Vision systems automate materials-handling systems

Dec. 1, 2000
Automated guided vehicles (AGVs) are a primary focus of the robotics industry. These vehicles have previously lacked vision-based guidance and depended on structured environments or changes to existing plant infrastructure to function.

Automated guided vehicles (AGVs) are a primary focus of the robotics industry. These vehicles have previously lacked vision-based guidance and depended on structured environments or changes to existing plant infrastructure to function. For an automated forklift to pick up a pallet of materials, for example, special jigs and attachments are required. But automating forklift and tug operation in existing industrial plants would decrease labor and vehicle maintenance costs, allow for more efficient plant operation through more rapid and reliable delivery of materials, and help support round-the-clock production.

At the National Robotics Engineering Consortium (NREC; Pittsburgh, PA), such a program is underway.

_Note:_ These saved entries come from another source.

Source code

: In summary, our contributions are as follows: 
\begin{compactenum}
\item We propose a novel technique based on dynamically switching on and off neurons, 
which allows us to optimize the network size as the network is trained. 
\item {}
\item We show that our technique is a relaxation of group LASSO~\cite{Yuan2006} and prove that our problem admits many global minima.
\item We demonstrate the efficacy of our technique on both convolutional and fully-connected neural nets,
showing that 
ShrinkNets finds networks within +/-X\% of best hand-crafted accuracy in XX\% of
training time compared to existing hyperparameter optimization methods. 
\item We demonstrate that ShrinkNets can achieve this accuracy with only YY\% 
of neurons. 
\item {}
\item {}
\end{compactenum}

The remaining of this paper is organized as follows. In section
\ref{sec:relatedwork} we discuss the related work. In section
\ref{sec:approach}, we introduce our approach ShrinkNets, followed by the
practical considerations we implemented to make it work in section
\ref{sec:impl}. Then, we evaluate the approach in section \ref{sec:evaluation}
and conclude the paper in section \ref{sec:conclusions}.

Dubbed the Automated Material Transport System (AMTS), the project aims to develop an automatic guided vehicle that will work in less structured environments than existing AGVs and require little or no supporting plant infrastructure. Teaming the Ford Motor Co. (Dearborn, MI), Hyster (Memphis, TN), FMC (Chicago, IL), NASA Jet Propulsion Laboratory (Pasadena, CA), and NASA Ames Research Center (Moffett Field, CA), the AMTS program is integrating computer-vision technology and planning software, a vehicle-position estimation system, a pallet acquisition-and-stacking system, and application-specific software.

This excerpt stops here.